- EXERCISE GOAL -
Go through the data below and copy each line where the word "design" occurs.

[Items from a data source]
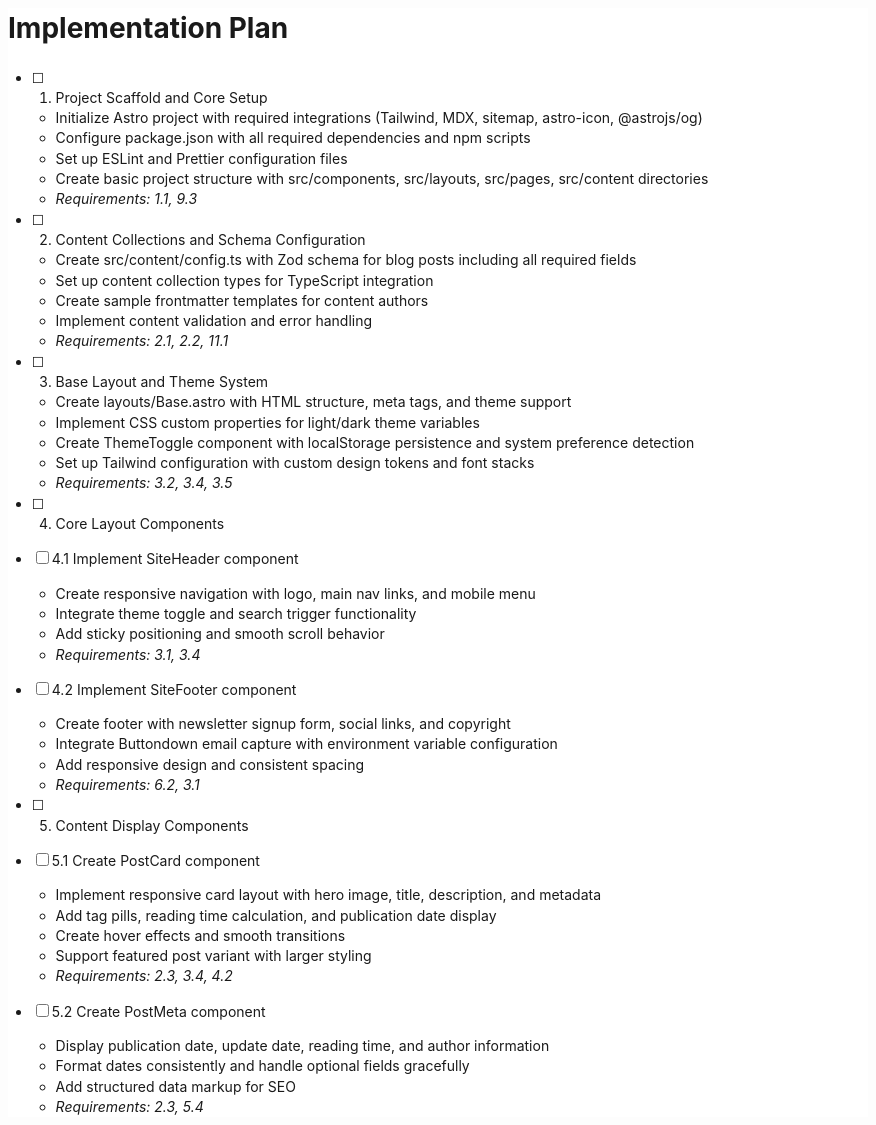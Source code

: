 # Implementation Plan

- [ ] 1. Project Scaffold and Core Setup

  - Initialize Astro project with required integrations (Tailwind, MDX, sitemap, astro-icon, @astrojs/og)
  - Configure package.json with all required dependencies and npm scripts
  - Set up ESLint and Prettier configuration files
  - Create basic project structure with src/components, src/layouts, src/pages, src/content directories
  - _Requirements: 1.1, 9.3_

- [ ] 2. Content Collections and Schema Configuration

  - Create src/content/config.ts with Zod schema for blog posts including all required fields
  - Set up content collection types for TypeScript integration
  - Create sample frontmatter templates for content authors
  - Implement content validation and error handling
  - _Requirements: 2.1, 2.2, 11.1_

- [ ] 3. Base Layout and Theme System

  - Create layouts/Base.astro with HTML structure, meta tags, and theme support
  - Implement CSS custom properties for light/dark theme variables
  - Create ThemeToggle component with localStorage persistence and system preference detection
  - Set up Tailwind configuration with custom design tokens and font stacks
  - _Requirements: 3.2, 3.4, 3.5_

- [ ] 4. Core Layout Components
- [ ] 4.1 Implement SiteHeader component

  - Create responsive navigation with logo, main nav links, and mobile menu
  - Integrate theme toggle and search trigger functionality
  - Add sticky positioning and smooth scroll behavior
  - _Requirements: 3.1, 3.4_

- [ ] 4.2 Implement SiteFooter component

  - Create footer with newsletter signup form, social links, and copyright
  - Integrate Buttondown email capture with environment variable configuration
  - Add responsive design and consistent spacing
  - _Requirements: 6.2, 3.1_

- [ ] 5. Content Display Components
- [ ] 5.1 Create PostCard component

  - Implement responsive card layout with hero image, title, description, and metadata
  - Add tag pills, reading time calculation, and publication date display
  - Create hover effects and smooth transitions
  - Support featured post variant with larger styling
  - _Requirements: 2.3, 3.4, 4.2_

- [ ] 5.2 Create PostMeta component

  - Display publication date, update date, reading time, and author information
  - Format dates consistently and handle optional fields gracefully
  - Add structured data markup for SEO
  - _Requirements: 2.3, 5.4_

- WRITTEN RESPONSE -
  - Set up Tailwind configuration with custom design tokens and font stacks
  - Add responsive design and consistent spacing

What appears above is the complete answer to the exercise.